A record-low number of voters cast their ballots at the polls Sunday in an election that had essentially pre-determined results. With just a little over a 30% voter turnout, the will of the people of Hong Kong was made known by their absence.

The low turnout is a repudiation of the dramatic transformation Beijing has been carrying out against the semi-autonomous city of Hong Kong. In 2020, Beijing instituted the National Security Law. In 2021, it introduced election reforms that reduced the number of directly elected members of Hong Kong’s Legislative Council.

The election is a reminder of just how far Hong Kong has fallen from its once bright democratic future.

Two years ago, when Hongkongers last went to the polls, the story was the exact opposite. The election to choose district councilors saw a record high turnout of over 70% and handed the pro-democracy camp majorities in all but one of the city’s 18 districts.

This time, there was not even a pro-democracy ticket. Those in that camp who had not been imprisoned or disqualified resigned in protest late last year and many fled overseas. Multiple political organizations have disbanded, fearing prosecution under the National Security Law, and those that remain refused to lend legitimacy to a rigged election by fielding candidates.

The Chinese regime and its puppets in Hong Kong have put substantial propaganda effort toward presenting Sunday’s election and its results as legitimate. But the exhaustive efforts they made to rig the election reveal their utter disdain for the institutions of democracy.

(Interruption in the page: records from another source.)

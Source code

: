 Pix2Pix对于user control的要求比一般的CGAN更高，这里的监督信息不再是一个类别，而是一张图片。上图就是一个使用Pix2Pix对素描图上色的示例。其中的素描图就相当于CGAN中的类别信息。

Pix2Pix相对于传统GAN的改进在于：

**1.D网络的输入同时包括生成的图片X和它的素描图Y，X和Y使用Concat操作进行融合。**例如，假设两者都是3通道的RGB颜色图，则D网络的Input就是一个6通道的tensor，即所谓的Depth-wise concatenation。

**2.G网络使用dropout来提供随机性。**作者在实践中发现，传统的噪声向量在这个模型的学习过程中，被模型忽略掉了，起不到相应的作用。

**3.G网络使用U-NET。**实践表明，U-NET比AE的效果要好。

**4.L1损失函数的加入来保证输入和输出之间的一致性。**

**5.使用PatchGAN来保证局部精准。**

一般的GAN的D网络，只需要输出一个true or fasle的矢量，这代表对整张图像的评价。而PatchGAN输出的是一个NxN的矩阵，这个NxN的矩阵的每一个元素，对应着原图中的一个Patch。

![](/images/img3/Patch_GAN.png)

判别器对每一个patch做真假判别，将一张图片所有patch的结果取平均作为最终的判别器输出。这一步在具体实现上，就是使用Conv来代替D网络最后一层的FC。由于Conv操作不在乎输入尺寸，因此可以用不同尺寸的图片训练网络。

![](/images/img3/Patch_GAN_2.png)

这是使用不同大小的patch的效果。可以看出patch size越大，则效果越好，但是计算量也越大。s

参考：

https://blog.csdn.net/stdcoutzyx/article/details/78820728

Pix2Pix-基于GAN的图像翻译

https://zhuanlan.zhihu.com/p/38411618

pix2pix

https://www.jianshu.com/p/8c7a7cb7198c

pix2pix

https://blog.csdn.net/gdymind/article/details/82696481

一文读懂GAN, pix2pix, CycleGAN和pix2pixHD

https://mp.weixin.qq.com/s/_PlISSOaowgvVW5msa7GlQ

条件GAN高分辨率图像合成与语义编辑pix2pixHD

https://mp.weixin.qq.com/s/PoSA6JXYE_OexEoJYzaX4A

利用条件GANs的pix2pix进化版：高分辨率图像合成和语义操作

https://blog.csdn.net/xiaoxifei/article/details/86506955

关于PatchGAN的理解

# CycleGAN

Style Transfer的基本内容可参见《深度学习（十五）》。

Exiled Hong Kong pro-democracy leader Nathan Law wrote in The New York Times,

“The Chinese government wants this election to appear to be successful, as Beijing needs the facade of Hong Kong becoming more ‘democratic.’ If the citizens of Hong Kong skip the vote, it would undermine the election’s legitimacy.”

That’s exactly what happened.

Hongkongers were dismayed by electoral reforms instituted by the National People’s Congress of the People’s Republic of China. The new regulations required all candidates be approved by a committee staffed by Beijing loyalists.

It also changed the structure of the Legislative Council to make it even less democratic. The new rules increased the number of seats from 70 to 90 and reduced the number of directly elected seats from 35 to 20. This means that less than one-fourth of legislators could be selected by the city’s residents.

In the process, they eliminated the five seats appointed by the democratically elected district councils and added 40 seats to be chosen directly by the same safely pro-Beijing Election Committee that selects the city’s chief executive.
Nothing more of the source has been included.